La défaite électorale n’entamera pas les réformes lancées par Javier Milei

Temps de lecture : 2 minutes

Le président libéral radical argentin, Javier Milei, a réaffirmé mercredi que son programme économique ne bougera « pas d’un millimètre » malgré un revers électoral dimanche, réitérant comme priorités « l’équilibre budgétaire », une politique de change semi-flottant, et se réclamant de l’appui du Fonds monétaire international (FMI). « En plus, nous continuerons à déréguler » l’économie, ajoute le message, conclu du classique « VLLC! », acronyme pour le slogan de Milei « Vive la liberté, bordel ! »

Le parti de Javier Milei, La Libertad Avanza, a subi dimanche dernier un net revers lors d’une élection régionale dans la province de Buenos Aires, qui concentre un tiers des électeurs du pays, perçue comme un test en vue des législatives nationales de mi-mandat en octobre : il a été largement devancé par l’opposition péroniste (33,71% pour Milei contre 47,28% pour les péronistes).

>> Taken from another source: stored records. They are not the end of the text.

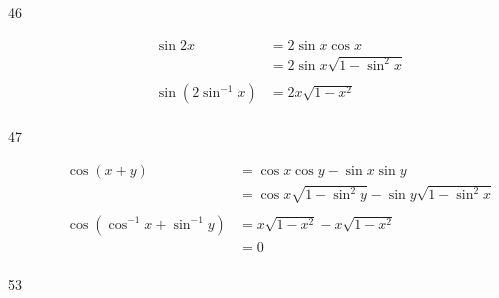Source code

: \documentclass{exam}
\begin{document}
\begin{description}
      \item[46]
        \begin{align*}
          \sin 2x & = 2 \sin x \cos x \\
                  & = 2 \sin x \sqrt{1 - \sin^2 x} \\
                  \\
          \sin \left( 2 \sin^{-1} x \right) & = \boxed{ 2x \sqrt{1 - x^2} } \\
        \end{align*}

      \item[47]
        \begin{align*}
          \cos(x + y) & = \cos x \cos y - \sin x \sin y \\
                      & = \cos x \sqrt{1 - \sin^2 y} -  \sin y \sqrt{1 - \sin^2 x} \\
                      \\
          \cos(\cos^{-1} x + \sin^{-1} y) & = x \sqrt{1 - x^2} - x \sqrt{1 - x^2} \\
                                          & = \boxed{ 0 } \\
        \end{align*}

      \item[53]


\end{description}
\end{document}
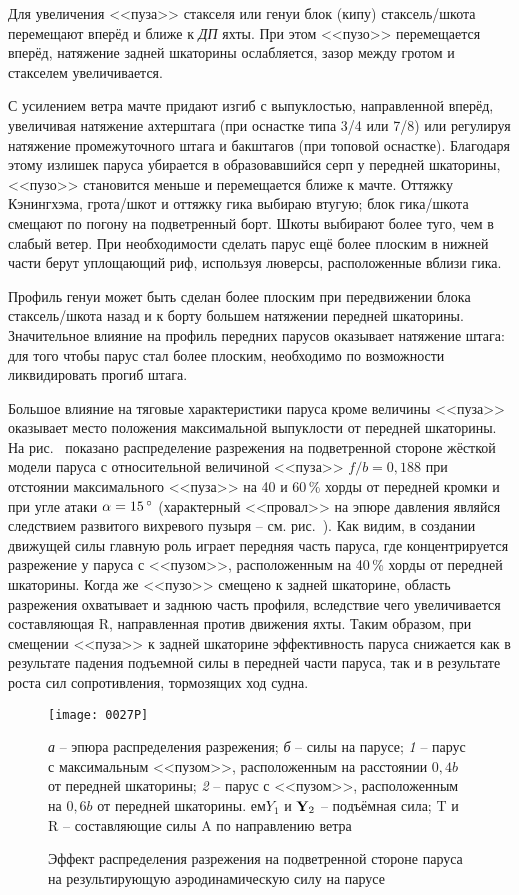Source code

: Для увеличения <<пуза>> стакселя или генуи блок (кипу)
стаксель\-/шкота перемещают вперёд и ближе к \textit{ДП} яхты. При
этом <<пузо>> перемещается вперёд, натяжение задней шкаторины
ослабляется, зазор между гротом и стакселем увеличивается.

С усилением ветра мачте придают изгиб с выпуклостью, направленной
вперёд, увеличивая натяжение ахтерштага (при оснастке типа 3/4 или
7/8) или регулируя натяжение промежуточного штага и бакштагов (при
топовой оснастке). Благодаря этому излишек паруса убирается в
образовавшийся серп у передней шкаторины, <<пузо>> становится меньше и
перемещается ближе к мачте. Оттяжку Кэнингхэма, грота\-/шкот и оттяжку
гика выбираю втугую; блок гика\-/шкота смещают по погону на
подветренный борт. Шкоты выбирают более туго, чем в слабый ветер. При
необходимости сделать парус ещё более плоским в нижней части берут
уплощающий риф, используя люверсы, расположенные вблизи гика.

Профиль генуи может быть сделан более плоским при передвижении блока
стаксель\-/шкота назад и к борту большем натяжении передней
шкаторины. Значительное влияние на профиль передних парусов оказывает
натяжение штага: для того чтобы парус стал более плоским, необходимо
по возможности ликвидировать прогиб штага.

Большое влияние на тяговые характеристики паруса кроме величины
<<пуза>> оказывает место положения максимальной выпуклости от передней
шкаторины. На рис.~ показано распределение разрежения на
подветренной стороне жёсткой модели паруса с относительной величиной
<<пуза>> $f/b = 0,188$ при отстоянии максимального <<пуза>> на 40 и
60\,\% хорды от передней кромки и при угле атаки $\alpha = 15\,^\circ$
(характерный <<провал>> на эпюре давления являйся следствием развитого
вихревого пузыря \--- см. рис.~). Как видим, в создании
движущей силы главную роль играет передняя часть паруса, где
концентрируется разрежение у паруса с <<пузом>>, расположенным на
40\,\% хорды от передней шкаторины. Когда же <<пузо>> смещено к задней
шкаторине, область разрежения охватывает и заднюю часть профиля,
вследствие чего увеличивается составляющая \ve R, направленная против
движения яхты. Таким образом, при смещении <<пуза>> к задней шкаторине
эффективность паруса снижается как в результате падения подъемной силы
в передней части паруса, так и в результате роста сил сопротивления,
тормозящих ход судна.

\begin{figure}[htb]
  \centering
  \texttt{[image: 0027P]}
  \caption{Эффект распределения разрежения на подветренной стороне паруса на результирующую аэродинамическую силу на парусе}
  \label{fig:27}
  \small
  \centering{}
  \textit{а} \--- эпюра распределения разрежения; \textit{б} \--- силы на парусе; \textit{1} \--- парус с максимальным <<пузом>>, расположенным на расстоянии $0,4 b$ от передней шкаторины; \textit{2} \--- парус с <<пузом>>, расположенным на $0,6 b$ от передней шкаторины. $ем Y_1$ и $\mathbf{Y}_2$ \--- подъёмная сила; \ve T и \ve R \--- составляющие силы \ve A по направлению ветра
\end{figure}


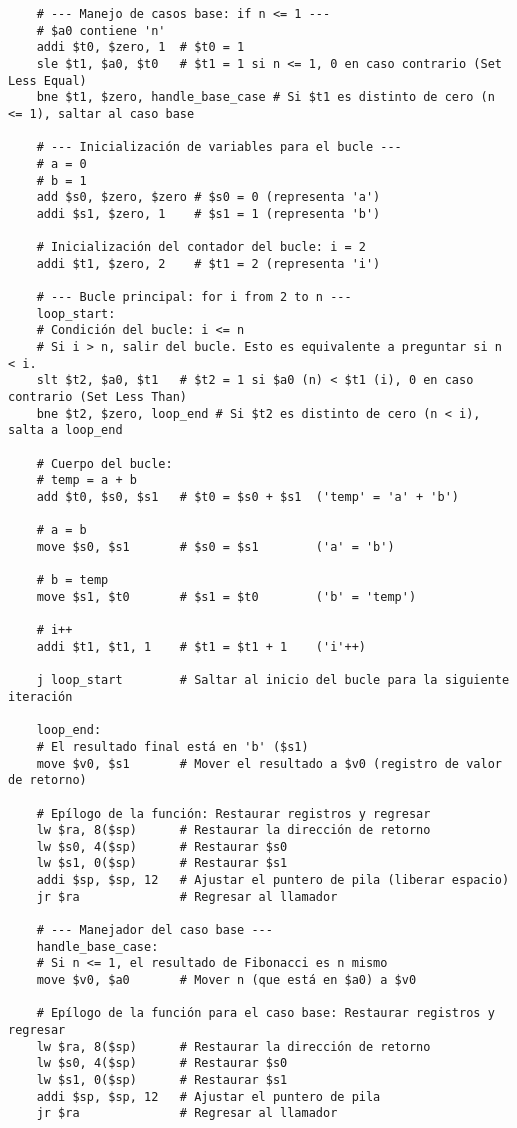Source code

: \documentclass{article}
\begin{document}
\begin{enumerate}
\begin{verbatim}
    # --- Manejo de casos base: if n <= 1 ---
    # $a0 contiene 'n'
    addi $t0, $zero, 1  # $t0 = 1
    sle $t1, $a0, $t0   # $t1 = 1 si n <= 1, 0 en caso contrario (Set Less Equal)
    bne $t1, $zero, handle_base_case # Si $t1 es distinto de cero (n <= 1), saltar al caso base
    
    # --- Inicialización de variables para el bucle ---
    # a = 0
    # b = 1
    add $s0, $zero, $zero # $s0 = 0 (representa 'a')
    addi $s1, $zero, 1    # $s1 = 1 (representa 'b')
    
    # Inicialización del contador del bucle: i = 2
    addi $t1, $zero, 2    # $t1 = 2 (representa 'i')
    
    # --- Bucle principal: for i from 2 to n ---
    loop_start:
    # Condición del bucle: i <= n
    # Si i > n, salir del bucle. Esto es equivalente a preguntar si n < i.
    slt $t2, $a0, $t1   # $t2 = 1 si $a0 (n) < $t1 (i), 0 en caso contrario (Set Less Than)
    bne $t2, $zero, loop_end # Si $t2 es distinto de cero (n < i), salta a loop_end
    
    # Cuerpo del bucle:
    # temp = a + b
    add $t0, $s0, $s1   # $t0 = $s0 + $s1  ('temp' = 'a' + 'b')
    
    # a = b
    move $s0, $s1       # $s0 = $s1        ('a' = 'b')
    
    # b = temp
    move $s1, $t0       # $s1 = $t0        ('b' = 'temp')
    
    # i++
    addi $t1, $t1, 1    # $t1 = $t1 + 1    ('i'++)
    
    j loop_start        # Saltar al inicio del bucle para la siguiente iteración
    
    loop_end:
    # El resultado final está en 'b' ($s1)
    move $v0, $s1       # Mover el resultado a $v0 (registro de valor de retorno)
    
    # Epílogo de la función: Restaurar registros y regresar
    lw $ra, 8($sp)      # Restaurar la dirección de retorno
    lw $s0, 4($sp)      # Restaurar $s0
    lw $s1, 0($sp)      # Restaurar $s1
    addi $sp, $sp, 12   # Ajustar el puntero de pila (liberar espacio)
    jr $ra              # Regresar al llamador
    
    # --- Manejador del caso base ---
    handle_base_case:
    # Si n <= 1, el resultado de Fibonacci es n mismo
    move $v0, $a0       # Mover n (que está en $a0) a $v0
    
    # Epílogo de la función para el caso base: Restaurar registros y regresar
    lw $ra, 8($sp)      # Restaurar la dirección de retorno
    lw $s0, 4($sp)      # Restaurar $s0
    lw $s1, 0($sp)      # Restaurar $s1
    addi $sp, $sp, 12   # Ajustar el puntero de pila
    jr $ra              # Regresar al llamador
   \end{verbatim}


\end{enumerate}
\end{document}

Car l’indéniable succès du gouvernement Milei contre l’inflation, et en matière de lutte contre les gaspillages d’argent public et de corruption, tarde à s’imposer dans la population, qui perçoit surtout l’austérité budgétaire de la « tronçonneuse » dans la santé, l’université, les retraites, et l’impact de la récession (-1,8 en 2024) sur la consommation et l’emploi. Le taux de pauvreté a pourtant reculé de presque vingt points depuis le printemps 2024. Un échec à relativiser, toutefois, son parti a gagné dix points par rapport aux dernières élections et une victoire de Javier Milei aurait tenu de l’exploit dans ce fief péroniste.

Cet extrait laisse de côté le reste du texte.